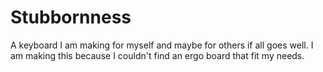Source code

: # Stubbornness
 A keyboard I am making for myself and maybe for others if all goes well. I am making this because I couldn't find an ergo board that fit my needs.

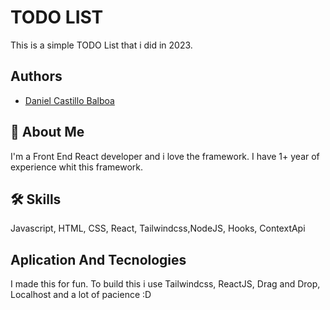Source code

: 
# TODO LIST

This is a simple TODO List that i did in 2023. 




## Authors

- [Daniel Castillo Balboa](https://github.com/TheDaidor2001)






## 🚀 About Me
I'm a Front End React developer and i love the framework. I have 1+ year of experience whit this framework.


## 🛠 Skills
Javascript, HTML, CSS, React, Tailwindcss,NodeJS, Hooks, ContextApi


## Aplication And Tecnologies

I made this for fun. To build this i use Tailwindcss, ReactJS, Drag and Drop, Localhost and a lot of pacience :D

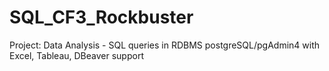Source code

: # SQL_CF3_Rockbuster
Project: Data Analysis - SQL queries in RDBMS postgreSQL/pgAdmin4 with Excel, Tableau, DBeaver support
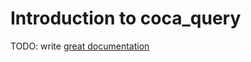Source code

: # Introduction to coca_query 

TODO: write [great documentation](http://jacobian.org/writing/great-documentation/what-to-write/)
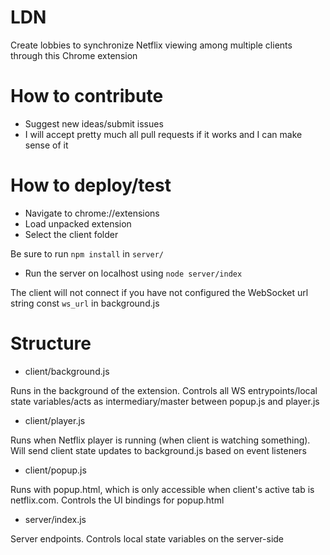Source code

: # LDN
Create lobbies to synchronize Netflix viewing among multiple clients through this Chrome extension

# How to contribute
* Suggest new ideas/submit issues
* I will accept pretty much all pull requests if it works and I can make sense of it

# How to deploy/test
* Navigate to chrome://extensions
* Load unpacked extension
* Select the client folder

Be sure to run `npm install` in `server/`

* Run the server on localhost using `node server/index`

The client will not connect if you have not configured the WebSocket url string const `ws_url` in background.js

# Structure
* client/background.js

Runs in the background of the extension. Controls all WS entrypoints/local state variables/acts as intermediary/master between popup.js and player.js

* client/player.js

Runs when Netflix player is running (when client is watching something). Will send client state updates to background.js based on event listeners

* client/popup.js

Runs with popup.html, which is only accessible when client's active tab is netflix.com. Controls the UI bindings for popup.html

* server/index.js

Server endpoints. Controls local state variables on the server-side
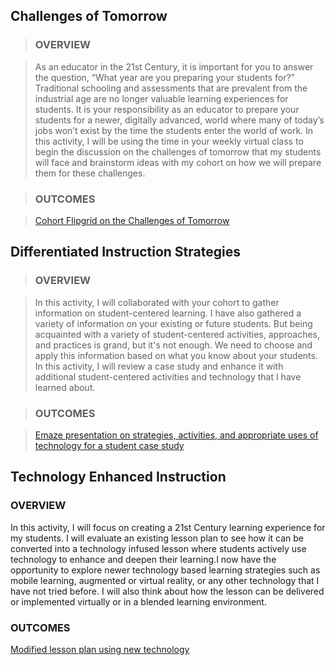 ## Challenges of Tomorrow

> ### OVERVIEW

> As an educator in the 21st Century, it is important for you to answer the question, “What year are you preparing your students for?” Traditional schooling and assessments that are prevalent from the industrial age are no longer valuable learning experiences for students. It is your responsibility as an educator to prepare your students for a newer, digitally advanced, world where many of today’s jobs won’t exist by the time the students enter the world of work. In this activity, I will be using the time in your weekly virtual class to begin the discussion on the challenges of tomorrow that my students will face and brainstorm ideas with my cohort on how we will prepare them for these challenges.

> ### OUTCOMES

> [Cohort Flipgrid on the Challenges of Tomorrow](https://flipgrid.com/292659dc)

## Differentiated Instruction Strategies

> ### OVERVIEW

> In this activity, I will collaborated with your cohort to gather information on student-centered learning. I have also gathered a variety of information on your existing or future students. But being acquainted with a variety of student-centered activities, approaches, and practices is grand, but it's not enough. We need to choose and apply this information based on what you know about your students. In this activity, I will review a case study and enhance it with additional student-centered activities and technology that I have learned about.

> ### OUTCOMES

> [Emaze presentation on strategies, activities, and appropriate uses of technology for a student case study
](https://www.emaze.com/@AOQIOLICL/out-of-the-box)

## Technology Enhanced Instruction

### OVERVIEW

In this activity, I will focus on creating a 21st Century learning experience for my students. I will evaluate an existing lesson plan to see how it can be converted into a technology infused lesson where students actively use technology to enhance and deepen their learning.I now have the opportunity to explore newer technology based learning strategies such as mobile learning, augmented or virtual reality, or any other technology that I have not tried before. I will also think about how the lesson can be delivered or implemented virtually or in a blended learning environment.

### OUTCOMES

[Modified lesson plan using new technology](https://docs.google.com/document/d/1GG89-FWL2xtBHLe07skmQYJpBL6IxrV8S1a4bSTvJnk/edit#)

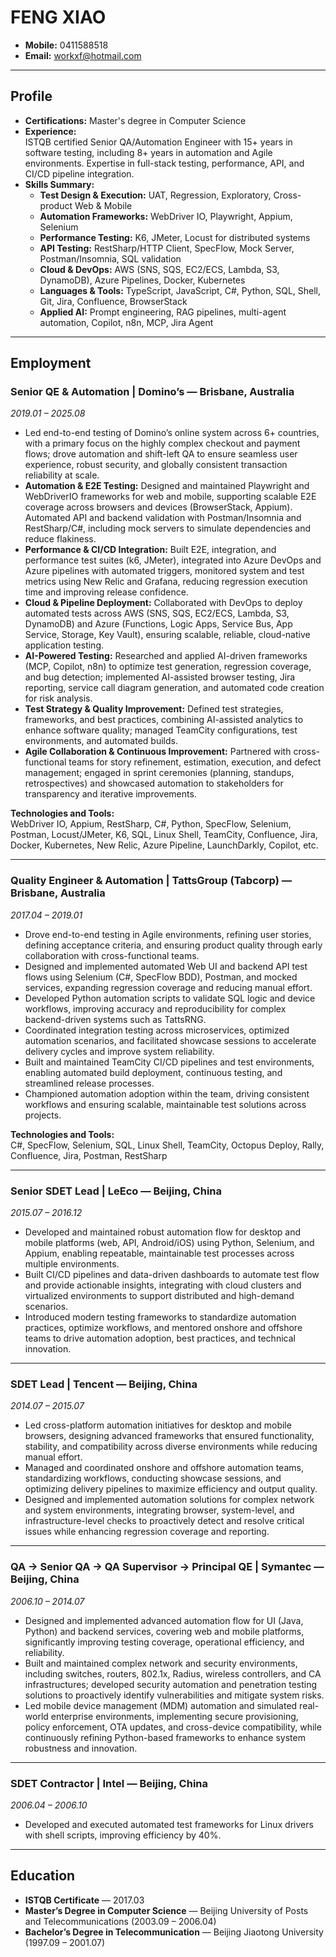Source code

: # FENG XIAO

- **Mobile:** 0411588518  
- **Email:** workxf@hotmail.com  

---

## Profile

- **Certifications:** Master's degree in Computer Science  
- **Experience:**  
  ISTQB certified Senior QA/Automation Engineer with 15+ years in software testing, including 8+ years in automation and Agile environments. Expertise in full-stack testing, performance, API, and CI/CD pipeline integration.  
- **Skills Summary:**  
  - **Test Design & Execution:** UAT, Regression, Exploratory, Cross-product Web & Mobile  
  - **Automation Frameworks:** WebDriver IO, Playwright, Appium, Selenium  
  - **Performance Testing:** K6, JMeter, Locust for distributed systems
  - **API Testing:** RestSharp/HTTP Client, SpecFlow, Mock Server, Postman/Insomnia, SQL validation  
  - **Cloud & DevOps:** AWS (SNS, SQS, EC2/ECS, Lambda, S3, DynamoDB), Azure Pipelines, Docker, Kubernetes  
  - **Languages & Tools:** TypeScript, JavaScript, C#, Python, SQL, Shell, Git, Jira, Confluence, BrowserStack  
  - **Applied AI:** Prompt engineering, RAG pipelines, multi-agent automation, Copilot, n8n, MCP, Jira Agent  

---

## Employment

### Senior QE & Automation | Domino’s — Brisbane, Australia  
*2019.01 – 2025.08*  
- Led end-to-end testing of Domino’s online system across 6+ countries, with a primary focus on the highly complex checkout and payment flows; drove automation and shift-left QA to ensure seamless user experience, robust security, and globally consistent transaction reliability at scale.
- **Automation & E2E Testing:** Designed and maintained Playwright and WebDriverIO frameworks for web and mobile, supporting scalable E2E coverage across browsers and devices (BrowserStack, Appium). Automated API and backend validation with Postman/Insomnia and RestSharp/C#, including mock servers to simulate dependencies and reduce flakiness.  
- **Performance & CI/CD Integration:** Built E2E, integration, and performance test suites (k6, JMeter), integrated into Azure DevOps and Azure pipelines with automated triggers, monitored system and test metrics using New Relic and Grafana, reducing regression execution time and improving release confidence.  
- **Cloud & Pipeline Deployment:** Collaborated with DevOps to deploy automated tests across AWS (SNS, SQS, EC2/ECS, Lambda, S3, DynamoDB) and Azure (Functions, Logic Apps, Service Bus, App Service, Storage, Key Vault), ensuring scalable, reliable, cloud-native application testing.  
- **AI-Powered Testing:** Researched and applied AI-driven frameworks (MCP, Copilot, n8n) to optimize test generation, regression coverage, and bug detection; implemented AI-assisted browser testing, Jira reporting, service call diagram generation, and automated code creation for risk analysis.  
- **Test Strategy & Quality Improvement:** Defined test strategies, frameworks, and best practices, combining AI-assisted analytics to enhance software quality; managed TeamCity configurations, test environments, and automated builds.  
- **Agile Collaboration & Continuous Improvement:** Partnered with cross-functional teams for story refinement, estimation, execution, and defect management; engaged in sprint ceremonies (planning, standups, retrospectives) and showcased automation to stakeholders for transparency and iterative improvements.  

**Technologies and Tools:**  
WebDriver IO, Appium, RestSharp, C#, Python, SpecFlow, Selenium, Postman, Locust/JMeter, K6, SQL, Linux Shell, TeamCity, Confluence, Jira, Docker, Kubernetes, New Relic, Azure Pipeline, LaunchDarkly, Copilot, etc.  

---

### Quality Engineer & Automation | TattsGroup (Tabcorp) — Brisbane, Australia  
*2017.04 – 2019.01*  
- Drove end-to-end testing in Agile environments, refining user stories, defining acceptance criteria, and ensuring product quality through early collaboration with cross-functional teams.  
- Designed and implemented automated Web UI and backend API test flows using Selenium (C#, SpecFlow BDD), Postman, and mocked services, expanding regression coverage and reducing manual effort.  
- Developed Python automation scripts to validate SQL logic and device workflows, improving accuracy and reproducibility for complex backend-driven systems such as TattsRNG.  
- Coordinated integration testing across microservices, optimized automation scenarios, and facilitated showcase sessions to accelerate delivery cycles and improve system reliability.  
- Built and maintained TeamCity CI/CD pipelines and test environments, enabling automated build deployment, continuous testing, and streamlined release processes.  
- Championed automation adoption within the team, driving consistent workflows and ensuring scalable, maintainable test solutions across projects.  

**Technologies and Tools:**  
C#, SpecFlow, Selenium, SQL, Linux Shell, TeamCity, Octopus Deploy, Rally, Confluence, Jira, Postman, RestSharp  

---

### Senior SDET Lead | LeEco — Beijing, China  
*2015.07 – 2016.12*  
- Developed and maintained robust automation flow for desktop and mobile platforms (web, API, Android/iOS) using Python, Selenium, and Appium, enabling repeatable, maintainable test processes across multiple environments.  
- Built CI/CD pipelines and data-driven dashboards to automate test flow and provide actionable insights, integrating with cloud clusters and virtualized environments to support distributed and high-demand scenarios.  
- Introduced modern testing frameworks to standardize automation practices, optimize workflows, and mentored onshore and offshore teams to drive automation adoption, best practices, and technical innovation.  

---

### SDET Lead | Tencent — Beijing, China  
*2014.07 – 2015.07*  
- Led cross-platform automation initiatives for desktop and mobile browsers, designing advanced frameworks that ensured functionality, stability, and compatibility across diverse environments while reducing manual effort.  
- Managed and coordinated onshore and offshore automation teams, standardizing workflows, conducting showcase sessions, and optimizing delivery pipelines to maximize efficiency and output quality.  
- Designed and implemented automation solutions for complex network and system environments, integrating browser, system-level, and infrastructure-level checks to proactively detect and resolve critical issues while enhancing regression coverage and reporting.  

---

### QA → Senior QA → QA Supervisor → Principal QE | Symantec — Beijing, China  
*2006.10 – 2014.07*  
- Designed and implemented advanced automation flow for UI (Java, Python) and backend services, covering web and mobile platforms, significantly improving testing coverage, operational efficiency, and reliability.  
- Built and maintained complex network and security environments, including switches, routers, 802.1x, Radius, wireless controllers, and CA infrastructures; developed security automation and penetration testing solutions to proactively identify vulnerabilities and mitigate system risks.  
- Led mobile device management (MDM) automation and simulated real-world enterprise environments, implementing secure provisioning, policy enforcement, OTA updates, and cross-device compatibility, while continuously refining Python-based frameworks to enhance system robustness and innovation.  

---

### SDET Contractor | Intel — Beijing, China  
*2006.04 – 2006.10*  
- Developed and executed automated test frameworks for Linux drivers with shell scripts, improving efficiency by 40%.  

---

## Education

- **ISTQB Certificate** — 2017.03  
- **Master’s Degree in Computer Science** — Beijing University of Posts and Telecommunications (2003.09 – 2006.04)  
- **Bachelor’s Degree in Telecommunication** — Beijing Jiaotong University (1997.09 – 2001.07)  
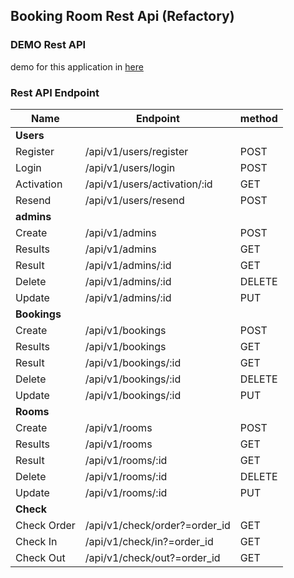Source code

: ## Booking Room Rest Api (Refactory)

### DEMO Rest API

demo for this application in [here](https://rest-booking.herokuapp.com/api/v1)

### Rest API Endpoint

| Name         | Endpoint                      | method |
| ------------ | ----------------------------- | ------ |
| **Users**    |                               |        |
| Register     | /api/v1/users/register        | POST   |
| Login        | /api/v1/users/login           | POST   |
| Activation   | /api/v1/users/activation/:id  | GET    |
| Resend       | /api/v1/users/resend          | POST   |
| **admins**   |                               |        |
| Create       | /api/v1/admins                | POST   |
| Results      | /api/v1/admins                | GET    |
| Result       | /api/v1/admins/:id            | GET    |
| Delete       | /api/v1/admins/:id            | DELETE |
| Update       | /api/v1/admins/:id            | PUT    |
| **Bookings** |                               |        |
| Create       | /api/v1/bookings              | POST   |
| Results      | /api/v1/bookings              | GET    |
| Result       | /api/v1/bookings/:id          | GET    |
| Delete       | /api/v1/bookings/:id          | DELETE |
| Update       | /api/v1/bookings/:id          | PUT    |
| **Rooms**    |                               |        |
| Create       | /api/v1/rooms                 | POST   |
| Results      | /api/v1/rooms                 | GET    |
| Result       | /api/v1/rooms/:id             | GET    |
| Delete       | /api/v1/rooms/:id             | DELETE |
| Update       | /api/v1/rooms/:id             | PUT    |
| **Check**    |                               |        |
| Check Order  | /api/v1/check/order?=order_id | GET    |
| Check In     | /api/v1/check/in?=order_id    | GET    |
| Check Out    | /api/v1/check/out?=order_id   | GET    |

※

> [Goal of the exercise]: Out of the entries, pull every line that mentions "DynamoDB".

> [Worked solution]:
  - **Cloud & DevOps:** AWS (SNS, SQS, EC2/ECS, Lambda, S3, DynamoDB), Azure Pipelines, Docker, Kubernetes  
- **Cloud & Pipeline Deployment:** Collaborated with DevOps to deploy automated tests across AWS (SNS, SQS, EC2/ECS, Lambda, S3, DynamoDB) and Azure (Functions, Logic Apps, Service Bus, App Service, Storage, Key Vault), ensuring scalable, reliable, cloud-native application testing.  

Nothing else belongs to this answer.